Carta 64

Ontem estiveste na nossa companhia. “Apenas ontem?” Não te queixes: repara que eu escrevi “na nossa companhia”, o que significa que na minha estás tu sempre!

Vieram visitar-me alguns amigos, e aumentou a fumaça na minha chaminé: não daquelas fumaradas que se evolam da cozinha dos ricaços para grande susto dos bombeiros, mas uma fumaça modesta apenas para dizer que havia convidados em casa.

A conversa foi variada, como é habitual quando há amigos a jantar, passando de assunto para assunto sem tratar exaustivamente nenhuma questão. A terminar leu-se um livro de Quinto Sêxtio, o pai – grande homem, podes crer, e estóico, embora ele o negue.

Grandes deuses, que energia, que força de ânimo este homem tem! O mesmo não poderás dizer de todos os filósofos: alguns há, e de nomeada, cujos escritos não têm qualquer vigor. Propõem teses, discutem, envolvem-se em sofismas, mas não transmitem energia porque eles próprios a não têm.

Mas ao ler Sêxtio dá vontade de dizer:

“Que vida, que vigor, que liberdade! Este homem está para além da condição humana; ao terminar a leitura vou cheio de intensa confiança em mim mesmo!”

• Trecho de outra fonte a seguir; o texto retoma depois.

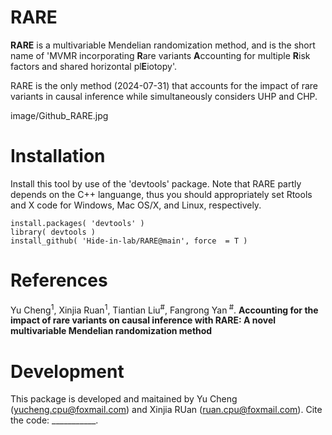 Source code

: # RARE
**RARE** is a multivariable Mendelian randomization method, and is the short name of 'MVMR incorporating **R**are variants **A**ccounting for multiple **R**isk factors and shared horizontal pl**E**iotopy'.

RARE is the only method (2024-07-31) that accounts for the impact of rare variants in causal inference while simultaneously considers UHP and CHP.

image/Github_RARE.jpg

# Installation
Install this tool by use of the 'devtools' package. Note that RARE partly depends on the C++ languange, thus you should appropriately set 
Rtools and X code for Windows, Mac OS/X, and Linux, respectively.
```
install.packages( 'devtools' )  
library( devtools )  
install_github( 'Hide-in-lab/RARE@main', force  = T )
```
# References
Yu Cheng<sup>1</sup>, Xinjia Ruan<sup>1</sup>, Tiantian Liu<sup>#</sup>, Fangrong Yan<sup> #</sup>. **Accounting for the impact of rare variants on causal inference with RARE: A novel multivariable Mendelian randomization method**

# Development
This package is developed and maitained by Yu Cheng (yucheng.cpu@foxmail.com) and Xinjia RUan (ruan.cpu@foxmail.com). Cite the code: ___________.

Aqui tens o estado de espírito com que fico ao lê-lo, apetece-me desafiar todas as eventualidades , apetece-me gritar:

“Porque esperas, fortuna? Avança, estou pronto para o combate!”

meu ânimo fica idêntico ao do homem que pretende pôr-se à prova , que busca demonstrar a sua coragem

e anseia por que entre a caça inofensiva surja, escumante, um javali, ou que um /uivo leão desça da montanha. Vergílio, Aen., IV, 158-9.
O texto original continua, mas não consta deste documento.